DATASET RECORDS:

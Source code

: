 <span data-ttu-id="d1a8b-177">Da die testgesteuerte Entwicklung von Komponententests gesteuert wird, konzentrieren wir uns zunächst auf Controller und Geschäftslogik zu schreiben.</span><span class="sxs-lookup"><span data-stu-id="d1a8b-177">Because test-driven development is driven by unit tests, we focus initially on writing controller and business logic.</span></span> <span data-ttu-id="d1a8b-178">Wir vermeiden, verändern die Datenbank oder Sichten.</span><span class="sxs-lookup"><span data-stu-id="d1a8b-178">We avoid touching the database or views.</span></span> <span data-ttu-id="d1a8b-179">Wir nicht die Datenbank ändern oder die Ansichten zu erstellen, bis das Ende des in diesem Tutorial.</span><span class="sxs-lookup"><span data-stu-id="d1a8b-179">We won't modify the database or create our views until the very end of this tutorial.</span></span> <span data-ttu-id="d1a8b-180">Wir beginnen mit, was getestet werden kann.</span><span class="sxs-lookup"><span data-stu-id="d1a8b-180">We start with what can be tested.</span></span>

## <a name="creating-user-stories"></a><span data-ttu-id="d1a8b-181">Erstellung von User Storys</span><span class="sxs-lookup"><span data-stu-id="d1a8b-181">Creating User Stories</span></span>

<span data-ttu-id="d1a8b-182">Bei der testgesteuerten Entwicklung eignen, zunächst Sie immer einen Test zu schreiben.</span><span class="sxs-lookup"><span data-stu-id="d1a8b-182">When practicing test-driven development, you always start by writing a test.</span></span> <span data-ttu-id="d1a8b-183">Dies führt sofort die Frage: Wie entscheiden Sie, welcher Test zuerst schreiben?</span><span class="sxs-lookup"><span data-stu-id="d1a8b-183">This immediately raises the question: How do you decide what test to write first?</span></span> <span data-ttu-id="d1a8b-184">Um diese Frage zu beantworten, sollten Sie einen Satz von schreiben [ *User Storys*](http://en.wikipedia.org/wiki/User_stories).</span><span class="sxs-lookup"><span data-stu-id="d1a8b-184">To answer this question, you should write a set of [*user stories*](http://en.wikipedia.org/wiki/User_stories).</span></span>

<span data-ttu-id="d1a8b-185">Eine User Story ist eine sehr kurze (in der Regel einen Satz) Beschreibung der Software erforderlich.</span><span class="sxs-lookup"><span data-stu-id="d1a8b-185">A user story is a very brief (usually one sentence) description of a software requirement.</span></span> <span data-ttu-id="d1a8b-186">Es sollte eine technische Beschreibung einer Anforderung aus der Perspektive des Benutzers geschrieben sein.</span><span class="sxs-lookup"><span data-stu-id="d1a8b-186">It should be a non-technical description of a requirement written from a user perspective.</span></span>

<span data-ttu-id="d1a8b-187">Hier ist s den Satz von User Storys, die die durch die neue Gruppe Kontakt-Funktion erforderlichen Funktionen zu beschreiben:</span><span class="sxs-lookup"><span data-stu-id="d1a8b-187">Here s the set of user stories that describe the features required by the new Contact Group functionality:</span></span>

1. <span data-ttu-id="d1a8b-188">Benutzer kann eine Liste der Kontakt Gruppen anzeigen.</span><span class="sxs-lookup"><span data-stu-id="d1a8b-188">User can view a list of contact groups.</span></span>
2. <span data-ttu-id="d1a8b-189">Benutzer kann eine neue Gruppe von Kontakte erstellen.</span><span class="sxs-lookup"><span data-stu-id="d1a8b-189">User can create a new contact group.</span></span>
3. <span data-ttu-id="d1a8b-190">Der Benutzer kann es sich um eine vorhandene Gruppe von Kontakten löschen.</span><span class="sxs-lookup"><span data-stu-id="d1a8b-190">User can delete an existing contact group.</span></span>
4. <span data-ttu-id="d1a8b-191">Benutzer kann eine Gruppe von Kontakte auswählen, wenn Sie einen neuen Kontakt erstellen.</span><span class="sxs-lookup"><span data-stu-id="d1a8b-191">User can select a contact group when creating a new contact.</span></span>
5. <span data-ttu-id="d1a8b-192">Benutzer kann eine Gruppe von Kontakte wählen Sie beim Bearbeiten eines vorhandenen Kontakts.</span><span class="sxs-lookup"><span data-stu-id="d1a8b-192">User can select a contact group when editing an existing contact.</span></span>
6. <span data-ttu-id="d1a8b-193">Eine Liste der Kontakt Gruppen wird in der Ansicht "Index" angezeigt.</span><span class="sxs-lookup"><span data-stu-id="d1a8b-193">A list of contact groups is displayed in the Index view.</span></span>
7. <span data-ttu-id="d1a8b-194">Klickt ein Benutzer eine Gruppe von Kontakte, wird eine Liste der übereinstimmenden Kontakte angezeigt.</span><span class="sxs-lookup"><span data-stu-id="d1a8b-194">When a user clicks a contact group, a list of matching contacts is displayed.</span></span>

HOW TO COMPLETE THIS TASK: Gather all lines from the records above in which "list" appears.

YOUR SOLUTION:
1. <span data-ttu-id="d1a8b-188">Benutzer kann eine Liste der Kontakt Gruppen anzeigen.</span><span class="sxs-lookup"><span data-stu-id="d1a8b-188">User can view a list of contact groups.</span></span>
6. <span data-ttu-id="d1a8b-193">Eine Liste der Kontakt Gruppen wird in der Ansicht "Index" angezeigt.</span><span class="sxs-lookup"><span data-stu-id="d1a8b-193">A list of contact groups is displayed in the Index view.</span></span>
7. <span data-ttu-id="d1a8b-194">Klickt ein Benutzer eine Gruppe von Kontakte, wird eine Liste der übereinstimmenden Kontakte angezeigt.</span><span class="sxs-lookup"><span data-stu-id="d1a8b-194">When a user clicks a contact group, a list of matching contacts is displayed.</span></span>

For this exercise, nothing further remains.